Could I also pair the reads from the out-table/sequences from the DADA2-denoise run? Ben

1 Like

dada2 will join paired-end reads for you after denoising… it’s all built in to the pipeline.

also fyi: please always make new posts instead of editing existing posts to ask new questions or change the information given. Only a new post automatically registers as queued, so it would be very easy to miss your edited question.

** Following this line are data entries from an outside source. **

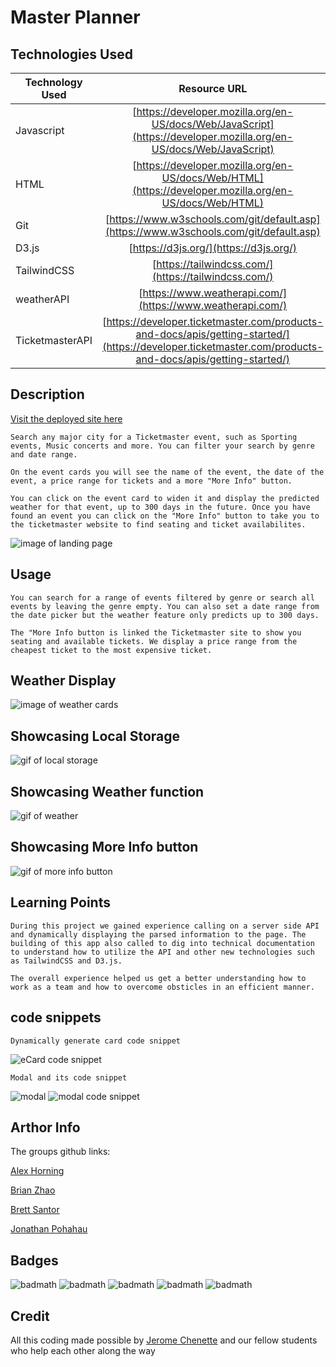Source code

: # Master Planner 


## Technologies Used

| Technology Used         | Resource URL           | 
| ------------- |:-------------:| 
| Javascript    | [https://developer.mozilla.org/en-US/docs/Web/JavaScript](https://developer.mozilla.org/en-US/docs/Web/JavaScript) | 
| HTML    | [https://developer.mozilla.org/en-US/docs/Web/HTML](https://developer.mozilla.org/en-US/docs/Web/HTML) |   
| Git | [https://www.w3schools.com/git/default.asp](https://www.w3schools.com/git/default.asp)     |  
| D3.js | [https://d3js.org/](https://d3js.org/)     |  
| TailwindCSS | [https://tailwindcss.com/](https://tailwindcss.com/)     |  
| weatherAPI | [https://www.weatherapi.com/](https://www.weatherapi.com/)     |  
| TicketmasterAPI | [https://developer.ticketmaster.com/products-and-docs/apis/getting-started/](https://developer.ticketmaster.com/products-and-docs/apis/getting-started/)     |  

## Description

[Visit the deployed site here](https://byxzesc.github.io/01-GroupProject-EventPlanner/)

    Search any major city for a Ticketmaster event, such as Sporting events, Music concerts and more. You can filter your search by genre and date range. 
    
    On the event cards you will see the name of the event, the date of the event, a price range for tickets and a more "More Info" button. 
    
    You can click on the event card to widen it and display the predicted weather for that event, up to 300 days in the future. Once you have found an event you can click on the "More Info" button to take you to the ticketmaster website to find seating and ticket availabilites.


![image of landing page](./assets/img/landingPage9000.png) 


## Usage

    You can search for a range of events filtered by genre or search all events by leaving the genre empty. You can also set a date range from the date picker but the weather feature only predicts up to 300 days. 
    
    The "More Info button is linked the Ticketmaster site to show you seating and available tickets. We display a price range from the cheapest ticket to the most expensive ticket.

## Weather Display
![image of weather cards](./assets/img/eventAndWeatherDisp.png)
## Showcasing Local Storage
![gif of local storage](./assets/img/localStorage.gif)
## Showcasing Weather function
![gif of weather](./assets/img/showcaseWeather.gif)
## Showcasing More Info button
![gif of more info button](./assets/img/showcaseMoreInfo.gif)

## Learning Points

    During this project we gained experience calling on a server side API and dynamically displaying the parsed information to the page. The building of this app also called to dig into technical documentation to understand how to utilize the API and other new technologies such as TailwindCSS and D3.js. 
    
    The overall experience helped us get a better understanding how to work as a team and how to overcome obsticles in an efficient manner.

## code snippets

    Dynamically generate card code snippet
![eCard code snippet](./assets/img/eCard.JPG)

    Modal and its code snippet
![modal](./assets/img/user%20validation.JPG)
![modal code snippet](./assets/img/modal%20code.JPG)

## Arthor Info

The groups github links:

[Alex Horning](https://github.com/makeitouthill/)

[Brian Zhao](https://github.com/byxzESC)

[Brett Santor](https://github.com/BrettSantor)

[Jonathan Pohahau](https://github.com/j-pohahau5)

## Badges

![badmath](https://img.shields.io/badge/HTML-10%25-orange)
![badmath](https://img.shields.io/badge/CSS-10%25-blue)
![badmath](https://img.shields.io/badge/Javascript-100%25-yellow)
![badmath](https://img.shields.io/badge/D3.JS-300%25-orange)
![badmath](https://img.shields.io/badge/Tailwind-300%25-blue)

## Credit

All this coding made possible by [Jerome Chenette](https://github.com/jeromechenette) and our fellow students who help each other along the way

Plugin error from vsearch:

Argument to parameter ‘sequences’ is not a subtype of SampleData[JoinedSequencesWithQuality] | SampleData[SequencesWithQuality] | SampleData[Sequences].

Debug info has been saved to /tmp/qiime2-q2cli-err-o3wen8o6.log

Thanks, do you know why I’m getting this error after trying to run this code off of a DADA2 run?

qiime vsearch dereplicate-sequences
–i-sequences ~/QIIME2_4_DADA2/180209_MSQ72/rep-seqs.qza
–o-dereplicated-table ~/QIIME2_4_DADA2/180209_MSQ72/dereplicated-table-MSQ72.qza
–o-dereplicated-sequences ~/QIIME2_4_DADA2/180209_MSQ72/dereplicated-sequences-MSQ72.qza

Wouldn’t the DADA2 output fit SampleData[JoinedSequencesWithQuality]?

sorry — don’t use dereplicate-sequences because the dada2 output is already dereplicated. Just skip straight to cluster-features-closed-reference.

I have edited my prior answer about to reflect this in case others are following the advice in this thread…

1 Like

Thanks, I figured there was something that was whooshing over my head. Thanks again. Ben


This topic was automatically closed 31 days after the last reply. New replies are no longer allowed.